What i want to do is: find the dealDetails field and then for each f240141a 5f9ab246 2bf6723b get the egressURL, title and type values.

Thanks

1
  • Can you post the full script tag? Commented Oct 15, 2019 at 7:41

2 Answers 2

3

Try this,

[nested_dict['egressUrl'] for nested_dict in reddit_data['dealDetails'].keys()]

To access the values of JSON, you can consider as dictionary and use the same syntax to access values as well.

Edit-1:

Make sure your type of reddit_data is a dictionary.

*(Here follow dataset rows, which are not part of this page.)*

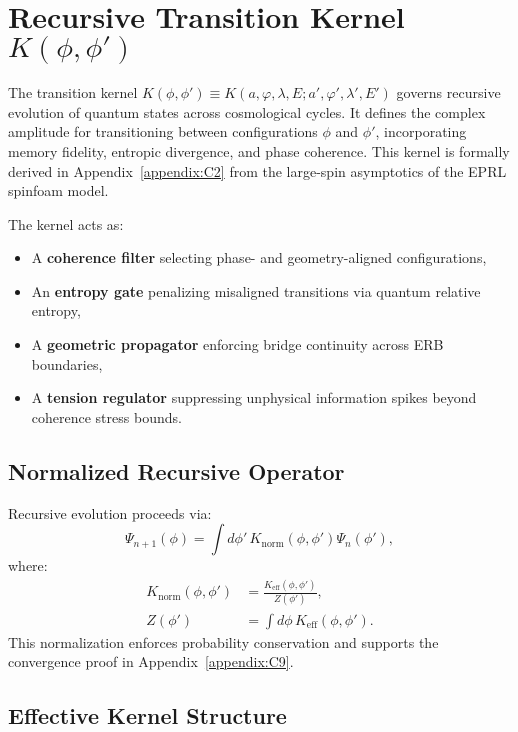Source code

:\section{Recursive Transition Kernel \( K(\phi,\phi') \)}
\label{sec:kernel}

The transition kernel \( K(\phi,\phi') \equiv K(a,\varphi,\lambda,E; a',\varphi',\lambda',E') \) governs recursive evolution of quantum states across cosmological cycles. It defines the complex amplitude for transitioning between configurations \( \phi \) and \( \phi' \), incorporating memory fidelity, entropic divergence, and phase coherence. This kernel is formally derived in Appendix~\ref{appendix:C2} from the large-spin asymptotics of the EPRL spinfoam model.

The kernel acts as:
\begin{itemize}
    \item A \textbf{coherence filter} selecting phase- and geometry-aligned configurations,
    \item An \textbf{entropy gate} penalizing misaligned transitions via quantum relative entropy,
    \item A \textbf{geometric propagator} enforcing bridge continuity across ERB boundaries,
    \item A \textbf{tension regulator} suppressing unphysical information spikes beyond coherence stress bounds.
\end{itemize}

\subsection{Normalized Recursive Operator}
\label{subsec:normalized-kernel}

Recursive evolution proceeds via:
\begin{equation}
\Psi_{n+1}(\phi) = \int d\phi' \, K_{\text{norm}}(\phi, \phi') \Psi_n(\phi'),
\end{equation}
where:
\begin{align}
K_{\text{norm}}(\phi, \phi') &= \frac{K_{\text{eff}}(\phi, \phi')}{Z(\phi')}, \\
Z(\phi') &= \int d\phi \, K_{\text{eff}}(\phi, \phi').
\end{align}
This normalization enforces probability conservation and supports the convergence proof in Appendix~\ref{appendix:C9}.

\subsection{Effective Kernel Structure}
\label{subsec:effective-kernel}


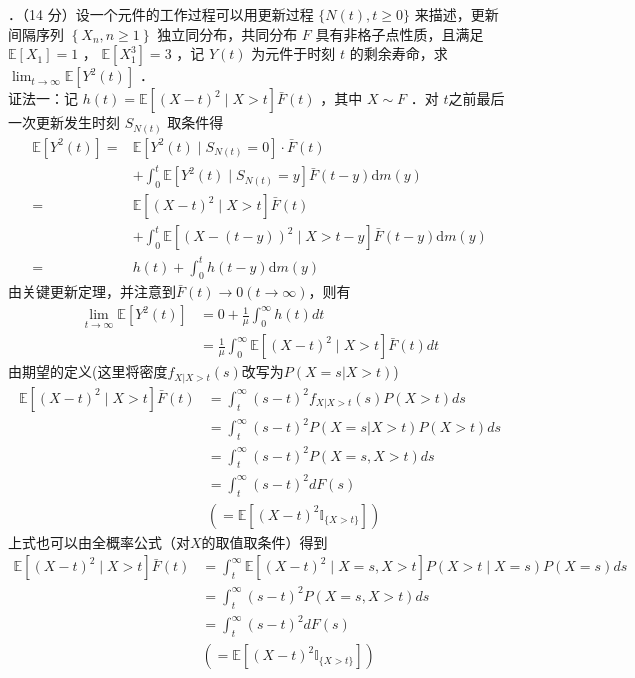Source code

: \documentclass[UTF8]{ctexart}
\begin{document}
．（14 分）设一个元件的工作过程可以用更新过程 $\{N(t), t \geq 0\}$ 来描述，更新间隔序列 $\left\{X_{n}, n \geq 1\right\}$ 独立同分布，共同分布 $F$ 具有非格子点性质，且满足 $\mathbb{E}\left[X_{1}\right]=1$ ， $\mathbb{E}\left[X_{1}^{3}\right]=3$ ，记 $Y(t)$ 为元件于时刻 $t$ 的剩余寿命，求 $\lim _{t \rightarrow \infty} {\mathbb{E}}\left[Y^{2}(t)\right]$ ．\\
证法一：记 $h(t)=\mathbb{E}\left[(X-t)^{2}\mid X>t\right]\bar{F}(t)$ ，其中 $X \sim F$ ．对 $t$之前最后一次更新发生时刻 $S_{N(t)}$ 取条件得
$$
\begin{aligned}
	\mathbb{E}\left[Y^{2}(t)\right]= & \mathbb{E}\left[Y^{2}(t) \mid S_{N(t)}=0\right] \cdot \bar{F}(t) \\
	& +\int_{0}^{t} \mathbb{E}\left[Y^{2}(t) \mid S_{N(t)}=y\right] \bar{F}(t-y) \mathrm{d} m(y) \\
	= & \mathbb{E}\left[(X-t)^{2} \mid X>t\right] \bar{F}(t) \\
	& +\int_{0}^{t} \mathbb{E}\left[(X-(t-y))^{2} \mid X>t-y\right] \bar{F}(t-y) \mathrm{d} m(y) \\
	= & h(t)+\int_{0}^{t} h(t-y) \mathrm{d} m(y) 
\end{aligned}
$$
由关键更新定理，并注意到$\bar{F}(t)\rightarrow 0 (t\rightarrow \infty)$，则有
$$
\begin{aligned}
	\lim _{t \rightarrow \infty} {\mathbb{E}}\left[Y^{2}(t)\right]&=0+\frac{1}{\mu}\int_{0}^{\infty}h(t)dt\\
	&=\frac{1}{\mu}\int_{0}^{\infty} \mathbb{E}\left[(X-t)^2\mid X >t\right]\bar{F}(t)dt 
\end{aligned}
$$
由期望的定义(这里将密度$f_{X|X>t}(s)$改写为$P(X=s|X>t)$)
\begin{align*}
	\mathbb{E}\left[(X-t)^2\mid X >t\right]\bar{F}(t) &
	=\int_{t}^{\infty} (s-t)^2 f_{X|X>t}(s)P(X>t)ds  \\ &=\int_{t}^{\infty} (s-t)^2 P(X=s|X>t)P(X>t)ds  \\
	& = \int_{t}^{\infty} (s-t)^2 P(X=s , X>t)ds  \\
	& = \int_{t}^{\infty}  (s-t)^2 dF(s)\\
	&\left( =\mathbb{E}\left[(X-t)^2 \mathbb{I}_{\{X >t\}}\right]\right) 
\end{align*}
上式也可以由全概率公式（对$X$的取值取条件）得到
\begin{align*}
	\mathbb{E}\left[(X-t)^2\mid X >t\right]\bar{F}(t) & =\int_{t}^{\infty} \mathbb{E}\left[(X-t)^2 \mid X=s,X>t \right] P(X>t \mid X=s)P(X=s)ds  \\
    & = \int_{t}^{\infty} (s-t)^2 P(X=s , X>t)ds  \\
    & = \int_{t}^{\infty}  (s-t)^2 dF(s)\\
    &\left( =\mathbb{E}\left[(X-t)^2 \mathbb{I}_{\{X >t\}}\right]\right) 
\end{align*}
\end{document}
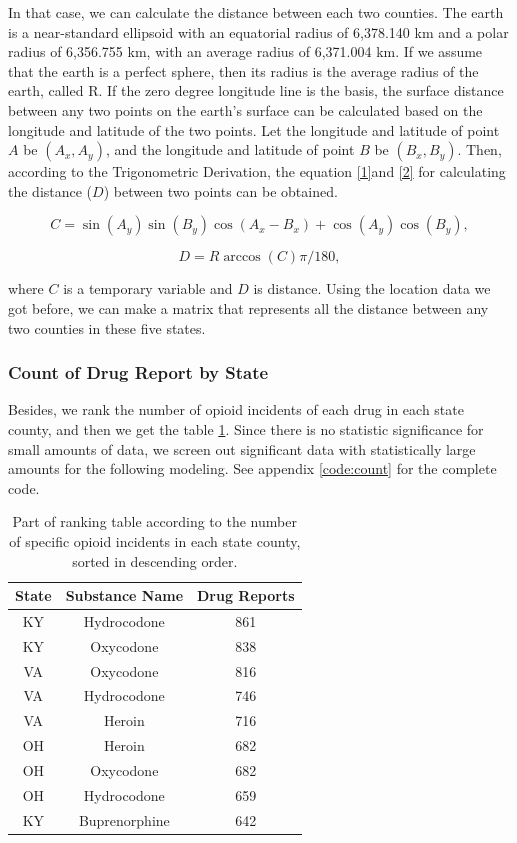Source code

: \documentclass{mcmthesis}
\begin{document}
In that case, we can calculate the distance between each two counties. The earth is a near-standard ellipsoid with an equatorial radius of 6,378.140 km and a polar radius of 6,356.755 km, with an average radius of 6,371.004 km. If we assume that the earth is a perfect sphere, then its radius is the average radius of the earth, called R. If the zero degree longitude line is the basis, the surface distance between any two points on the earth's surface can be calculated based on the longitude and latitude of the two points. Let the longitude and latitude of point $A$ be $(A_x, A_y)$, and the longitude and latitude of point $B$ be $(B_x, B_y)$. Then, according to the Trigonometric Derivation, the equation \ref{1}and \ref{2} for calculating the distance ($D$) between two points can be obtained.

\begin{equation}
\label{1}
          C = \sin(A_y)\sin(B_y)\cos(A_x-B_x) + \cos(A_y)\cos(B_y),
\end{equation}

\begin{equation}
\label{2}
         D = R\arccos(C)\pi/180,
\end{equation}

    
    where $C$ is a temporary variable and $D$ is distance. Using the location data we got before, we can make a matrix that represents all the distance between any two counties in these five states.

\subsubsection{Count of Drug Report by State}

    Besides, we rank the number of opioid incidents of each drug in each state county, and then we get the table \ref{tab:my_label}. Since there is no statistic significance for small amounts of data, we screen out significant data with statistically large amounts for the following modeling. See appendix \ref{code:count} for the complete code. 
    
\begin{table}[H]
    \centering  
    \caption{Part of ranking table according to the number of specific opioid incidents in each state county, sorted in descending order.}
    \label{tab:my_label}
    \begin{tabular}{|c|c|c|}
        \hline
        State & Substance Name & Drug Reports \\\hline
        KY & Hydrocodone & 861 \\
        KY & Oxycodone & 838 \\
        VA & Oxycodone & 816 \\
        VA & Hydrocodone & 746 \\
        VA & Heroin & 716 \\
        OH & Heroin & 682 \\
        OH & Oxycodone & 682 \\
        OH & Hydrocodone & 659 \\
        KY & Buprenorphine & 642 \\\hline
    \end{tabular}
\end{table}    
    
\end{document}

if type(reddit_data) is str.

You need to do..

import ast
reddit_data = ast.literal_eval(reddit_data)

OR

import json
reddit_data = json.loads(reddit_data)
Sign up to request clarification or add additional context in comments.

2 Comments

i tried your suggestion but i get this error: [nested_dict['egressUrl'] for nested_dict in reddit_data['dealDetails'].keys()] TypeError: string indices must be integers
@xXJohnRamboXx Read your json data using json.loads(your json data) or ast.literal_eval(your json data)
0
  • If you just wanted to know how to access the egressURL, title and the type. You might just wanna read the answer below! Be careful however, cause the following code won't work unless you converted your HTML file reddit_data in something like a dictionary ( Modified shaik moeed's answer a tiny bit to also return title and type) :
[(i['egressUrl'], i['title'], i['type']) for i in reddit_data['dealDetails'].keys()]
  • However, If I got it right, the part you're missing is the conversion from HTML to a JSON friendly file. What I personally use, even though it's quite unpopular, is the eval function
dictionary = eval(reddit_data)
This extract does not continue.